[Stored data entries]
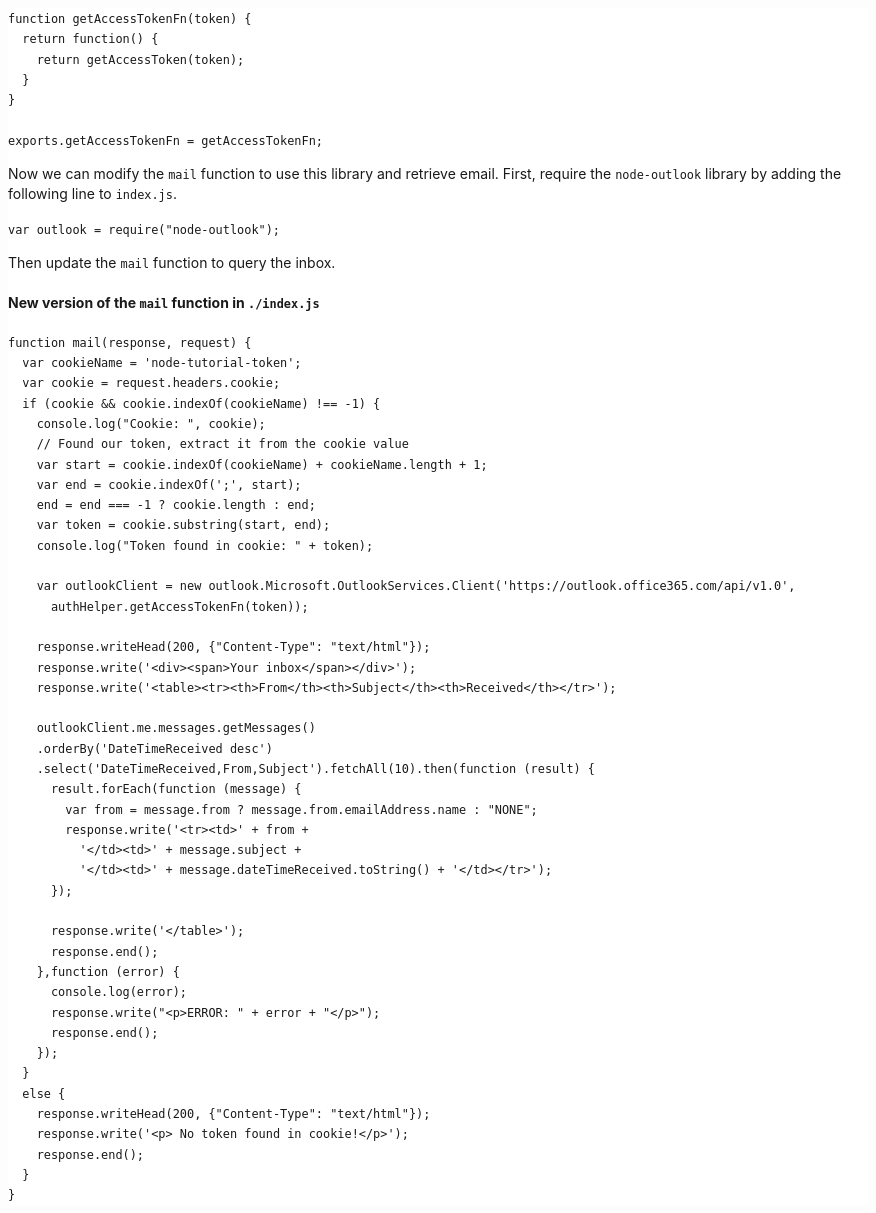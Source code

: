     function getAccessTokenFn(token) {
      return function() {
    	return getAccessToken(token);
      }
    }

	exports.getAccessTokenFn = getAccessTokenFn;

Now we can modify the `mail` function to use this library and retrieve email. First, require the `node-outlook` library by adding the following line to `index.js`.

    var outlook = require("node-outlook");

Then update the `mail` function to query the inbox.

#### New version of the `mail` function in `./index.js` ####

    function mail(response, request) {
      var cookieName = 'node-tutorial-token';
      var cookie = request.headers.cookie;
      if (cookie && cookie.indexOf(cookieName) !== -1) {
	    console.log("Cookie: ", cookie);
	    // Found our token, extract it from the cookie value
	    var start = cookie.indexOf(cookieName) + cookieName.length + 1;
	    var end = cookie.indexOf(';', start);
	    end = end === -1 ? cookie.length : end;
	    var token = cookie.substring(start, end);
	    console.log("Token found in cookie: " + token);
    
	    var outlookClient = new outlook.Microsoft.OutlookServices.Client('https://outlook.office365.com/api/v1.0', 
	      authHelper.getAccessTokenFn(token));
    
	    response.writeHead(200, {"Content-Type": "text/html"});
	    response.write('<div><span>Your inbox</span></div>');
	    response.write('<table><tr><th>From</th><th>Subject</th><th>Received</th></tr>');
    
	    outlookClient.me.messages.getMessages()
	    .orderBy('DateTimeReceived desc')
		.select('DateTimeReceived,From,Subject').fetchAll(10).then(function (result) {
	      result.forEach(function (message) {
		    var from = message.from ? message.from.emailAddress.name : "NONE";
		    response.write('<tr><td>' + from + 
		      '</td><td>' + message.subject +
		      '</td><td>' + message.dateTimeReceived.toString() + '</td></tr>');
	      });
  
	      response.write('</table>');
	      response.end();
    	},function (error) {
	      console.log(error);
	      response.write("<p>ERROR: " + error + "</p>");
	      response.end();
    	});
      }
      else {
	    response.writeHead(200, {"Content-Type": "text/html"});
	    response.write('<p> No token found in cookie!</p>');
	    response.end();
      }
    }
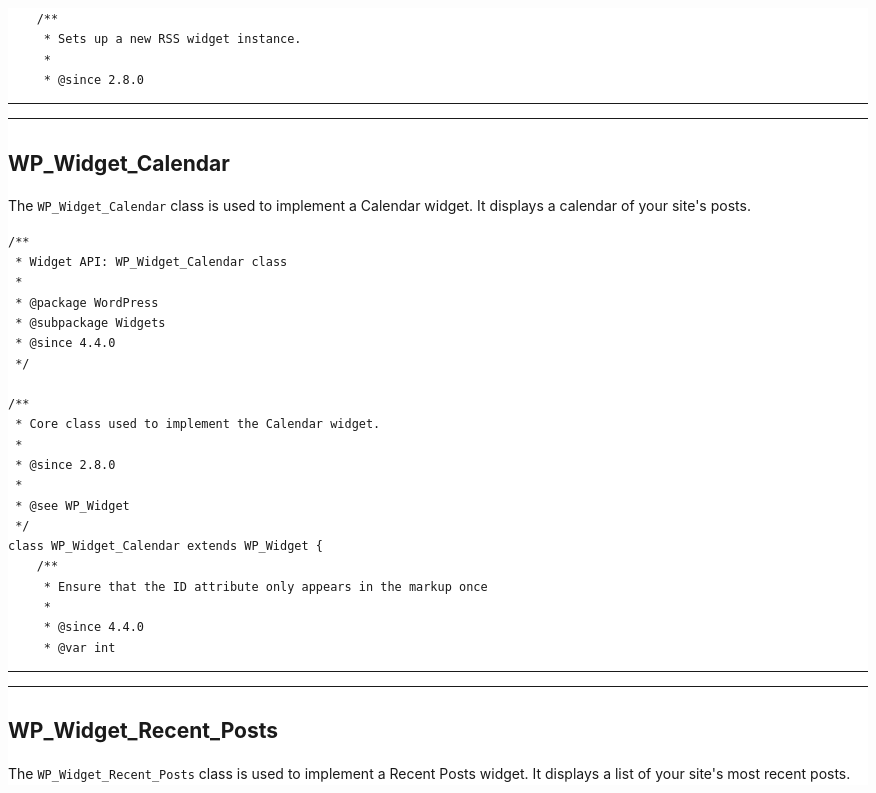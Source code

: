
 ```hack
	/**
	 * Sets up a new RSS widget instance.
	 *
	 * @since 2.8.0
```

---

</SwmSnippet>

<SwmSnippet path="/wp-includes/widgets/class-wp-widget-calendar.php" line="2">

---

## WP_Widget_Calendar

The `WP_Widget_Calendar` class is used to implement a Calendar widget. It displays a calendar of your site's posts.

```hack
/**
 * Widget API: WP_Widget_Calendar class
 *
 * @package WordPress
 * @subpackage Widgets
 * @since 4.4.0
 */

/**
 * Core class used to implement the Calendar widget.
 *
 * @since 2.8.0
 *
 * @see WP_Widget
 */
class WP_Widget_Calendar extends WP_Widget {
	/**
	 * Ensure that the ID attribute only appears in the markup once
	 *
	 * @since 4.4.0
	 * @var int
```

---

</SwmSnippet>

<SwmSnippet path="/wp-includes/widgets/class-wp-widget-recent-posts.php" line="2">

---

## WP_Widget_Recent_Posts

The `WP_Widget_Recent_Posts` class is used to implement a Recent Posts widget. It displays a list of your site's most recent posts.
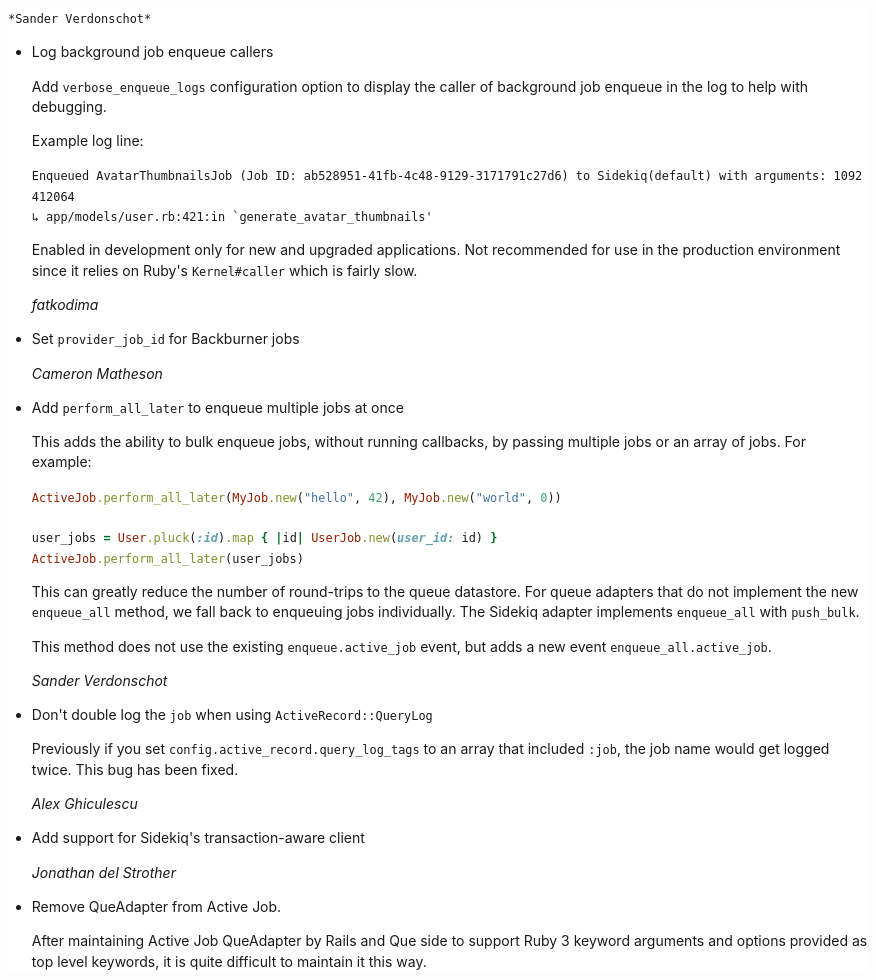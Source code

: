     *Sander Verdonschot*

*   Log background job enqueue callers

    Add `verbose_enqueue_logs` configuration option to display the caller
    of background job enqueue in the log to help with debugging.

    Example log line:

    ```
    Enqueued AvatarThumbnailsJob (Job ID: ab528951-41fb-4c48-9129-3171791c27d6) to Sidekiq(default) with arguments: 1092412064
    ↳ app/models/user.rb:421:in `generate_avatar_thumbnails'
    ```

    Enabled in development only for new and upgraded applications. Not recommended for use
    in the production environment since it relies on Ruby's `Kernel#caller` which is fairly slow.

    *fatkodima*

*   Set `provider_job_id` for Backburner jobs

    *Cameron Matheson*

*   Add `perform_all_later` to enqueue multiple jobs at once

    This adds the ability to bulk enqueue jobs, without running callbacks, by
    passing multiple jobs or an array of jobs. For example:

    ```ruby
    ActiveJob.perform_all_later(MyJob.new("hello", 42), MyJob.new("world", 0))

    user_jobs = User.pluck(:id).map { |id| UserJob.new(user_id: id) }
    ActiveJob.perform_all_later(user_jobs)
    ```

    This can greatly reduce the number of round-trips to the queue datastore.
    For queue adapters that do not implement the new `enqueue_all` method, we
    fall back to enqueuing jobs individually. The Sidekiq adapter implements
    `enqueue_all` with `push_bulk`.

    This method does not use the existing `enqueue.active_job` event, but adds a
    new event `enqueue_all.active_job`.

    *Sander Verdonschot*

*   Don't double log the `job` when using `ActiveRecord::QueryLog`

    Previously if you set `config.active_record.query_log_tags` to an array that included
    `:job`, the job name would get logged twice. This bug has been fixed.

    *Alex Ghiculescu*

*   Add support for Sidekiq's transaction-aware client

    *Jonathan del Strother*

*   Remove QueAdapter from Active Job.

    After maintaining Active Job QueAdapter by Rails and Que side
    to support Ruby 3 keyword arguments and options provided as top level keywords,
    it is quite difficult to maintain it this way.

● Task brief:
The entries above need an exact copy without their pictures.

● Result:
Source code

:     function getAccessTokenFn(token) {
      return function() {
    	return getAccessToken(token);
      }
    }

	exports.getAccessTokenFn = getAccessTokenFn;

Now we can modify the `mail` function to use this library and retrieve email. First, require the `node-outlook` library by adding the following line to `index.js`.

    var outlook = require("node-outlook");

Then update the `mail` function to query the inbox.

#### New version of the `mail` function in `./index.js` ####

    function mail(response, request) {
      var cookieName = 'node-tutorial-token';
      var cookie = request.headers.cookie;
      if (cookie && cookie.indexOf(cookieName) !== -1) {
	    console.log("Cookie: ", cookie);
	    // Found our token, extract it from the cookie value
	    var start = cookie.indexOf(cookieName) + cookieName.length + 1;
	    var end = cookie.indexOf(';', start);
	    end = end === -1 ? cookie.length : end;
	    var token = cookie.substring(start, end);
	    console.log("Token found in cookie: " + token);
    
	    var outlookClient = new outlook.Microsoft.OutlookServices.Client('https://outlook.office365.com/api/v1.0', 
	      authHelper.getAccessTokenFn(token));
    
	    response.writeHead(200, {"Content-Type": "text/html"});
	    response.write('<div><span>Your inbox</span></div>');
	    response.write('<table><tr><th>From</th><th>Subject</th><th>Received</th></tr>');
    
	    outlookClient.me.messages.getMessages()
	    .orderBy('DateTimeReceived desc')
		.select('DateTimeReceived,From,Subject').fetchAll(10).then(function (result) {
	      result.forEach(function (message) {
		    var from = message.from ? message.from.emailAddress.name : "NONE";
		    response.write('<tr><td>' + from + 
		      '</td><td>' + message.subject +
		      '</td><td>' + message.dateTimeReceived.toString() + '</td></tr>');
	      });
  
	      response.write('</table>');
	      response.end();
    	},function (error) {
	      console.log(error);
	      response.write("<p>ERROR: " + error + "</p>");
	      response.end();
    	});
      }
      else {
	    response.writeHead(200, {"Content-Type": "text/html"});
	    response.write('<p> No token found in cookie!</p>');
	    response.end();
      }
    }
Source code

:
 ```hack
	/**
	 * Sets up a new RSS widget instance.
	 *
	 * @since 2.8.0
```

---

</SwmSnippet>

<SwmSnippet path="/wp-includes/widgets/class-wp-widget-calendar.php" line="2">

---

## WP_Widget_Calendar

The `WP_Widget_Calendar` class is used to implement a Calendar widget. It displays a calendar of your site's posts.

```hack
/**
 * Widget API: WP_Widget_Calendar class
 *
 * @package WordPress
 * @subpackage Widgets
 * @since 4.4.0
 */

/**
 * Core class used to implement the Calendar widget.
 *
 * @since 2.8.0
 *
 * @see WP_Widget
 */
class WP_Widget_Calendar extends WP_Widget {
	/**
	 * Ensure that the ID attribute only appears in the markup once
	 *
	 * @since 4.4.0
	 * @var int
```

---

</SwmSnippet>

<SwmSnippet path="/wp-includes/widgets/class-wp-widget-recent-posts.php" line="2">

---

## WP_Widget_Recent_Posts

The `WP_Widget_Recent_Posts` class is used to implement a Recent Posts widget. It displays a list of your site's most recent posts.
Source code

:     *Sander Verdonschot*

*   Log background job enqueue callers

    Add `verbose_enqueue_logs` configuration option to display the caller
    of background job enqueue in the log to help with debugging.

    Example log line:

    ```
    Enqueued AvatarThumbnailsJob (Job ID: ab528951-41fb-4c48-9129-3171791c27d6) to Sidekiq(default) with arguments: 1092412064
    ↳ app/models/user.rb:421:in `generate_avatar_thumbnails'
    ```

    Enabled in development only for new and upgraded applications. Not recommended for use
    in the production environment since it relies on Ruby's `Kernel#caller` which is fairly slow.

    *fatkodima*

*   Set `provider_job_id` for Backburner jobs

    *Cameron Matheson*

*   Add `perform_all_later` to enqueue multiple jobs at once

    This adds the ability to bulk enqueue jobs, without running callbacks, by
    passing multiple jobs or an array of jobs. For example:

    ```ruby
    ActiveJob.perform_all_later(MyJob.new("hello", 42), MyJob.new("world", 0))

    user_jobs = User.pluck(:id).map { |id| UserJob.new(user_id: id) }
    ActiveJob.perform_all_later(user_jobs)
    ```

    This can greatly reduce the number of round-trips to the queue datastore.
    For queue adapters that do not implement the new `enqueue_all` method, we
    fall back to enqueuing jobs individually. The Sidekiq adapter implements
    `enqueue_all` with `push_bulk`.

    This method does not use the existing `enqueue.active_job` event, but adds a
    new event `enqueue_all.active_job`.

    *Sander Verdonschot*

*   Don't double log the `job` when using `ActiveRecord::QueryLog`

    Previously if you set `config.active_record.query_log_tags` to an array that included
    `:job`, the job name would get logged twice. This bug has been fixed.

    *Alex Ghiculescu*

*   Add support for Sidekiq's transaction-aware client

    *Jonathan del Strother*

*   Remove QueAdapter from Active Job.

    After maintaining Active Job QueAdapter by Rails and Que side
    to support Ruby 3 keyword arguments and options provided as top level keywords,
    it is quite difficult to maintain it this way.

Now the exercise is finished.